WHAT THE TASK ASKS.
What lines in the following entries hold the word "imalatta"? Copy each one.

INFORMATION PROVIDED.
......

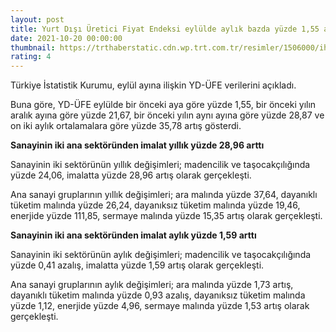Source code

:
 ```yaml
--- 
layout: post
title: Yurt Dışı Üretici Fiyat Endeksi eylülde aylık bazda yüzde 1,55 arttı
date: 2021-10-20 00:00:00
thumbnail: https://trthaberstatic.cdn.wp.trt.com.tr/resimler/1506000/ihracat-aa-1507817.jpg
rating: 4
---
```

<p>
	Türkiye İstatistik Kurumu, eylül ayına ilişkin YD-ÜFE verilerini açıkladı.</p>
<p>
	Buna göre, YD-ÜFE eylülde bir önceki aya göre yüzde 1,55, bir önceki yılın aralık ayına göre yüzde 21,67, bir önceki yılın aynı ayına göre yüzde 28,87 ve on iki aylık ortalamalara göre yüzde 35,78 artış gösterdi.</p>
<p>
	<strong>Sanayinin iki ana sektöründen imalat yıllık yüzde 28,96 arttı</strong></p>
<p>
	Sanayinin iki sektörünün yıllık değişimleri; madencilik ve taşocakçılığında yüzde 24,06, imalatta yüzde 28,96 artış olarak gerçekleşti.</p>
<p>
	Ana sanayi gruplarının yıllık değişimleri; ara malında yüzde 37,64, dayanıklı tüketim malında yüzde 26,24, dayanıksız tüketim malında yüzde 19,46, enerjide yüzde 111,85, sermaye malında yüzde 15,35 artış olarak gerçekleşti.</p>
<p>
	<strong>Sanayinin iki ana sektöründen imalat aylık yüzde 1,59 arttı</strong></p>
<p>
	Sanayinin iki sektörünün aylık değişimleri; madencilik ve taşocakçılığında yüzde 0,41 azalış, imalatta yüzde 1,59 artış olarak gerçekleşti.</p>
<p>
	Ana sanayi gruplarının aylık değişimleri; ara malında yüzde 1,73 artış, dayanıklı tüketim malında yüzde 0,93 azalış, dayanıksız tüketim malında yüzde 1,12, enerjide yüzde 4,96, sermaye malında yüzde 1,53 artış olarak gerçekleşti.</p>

......

RESPONSE AREA.
	Sanayinin iki sektörünün yıllık değişimleri; madencilik ve taşocakçılığında yüzde 24,06, imalatta yüzde 28,96 artış olarak gerçekleşti.</p>
	Sanayinin iki sektörünün aylık değişimleri; madencilik ve taşocakçılığında yüzde 0,41 azalış, imalatta yüzde 1,59 artış olarak gerçekleşti.</p>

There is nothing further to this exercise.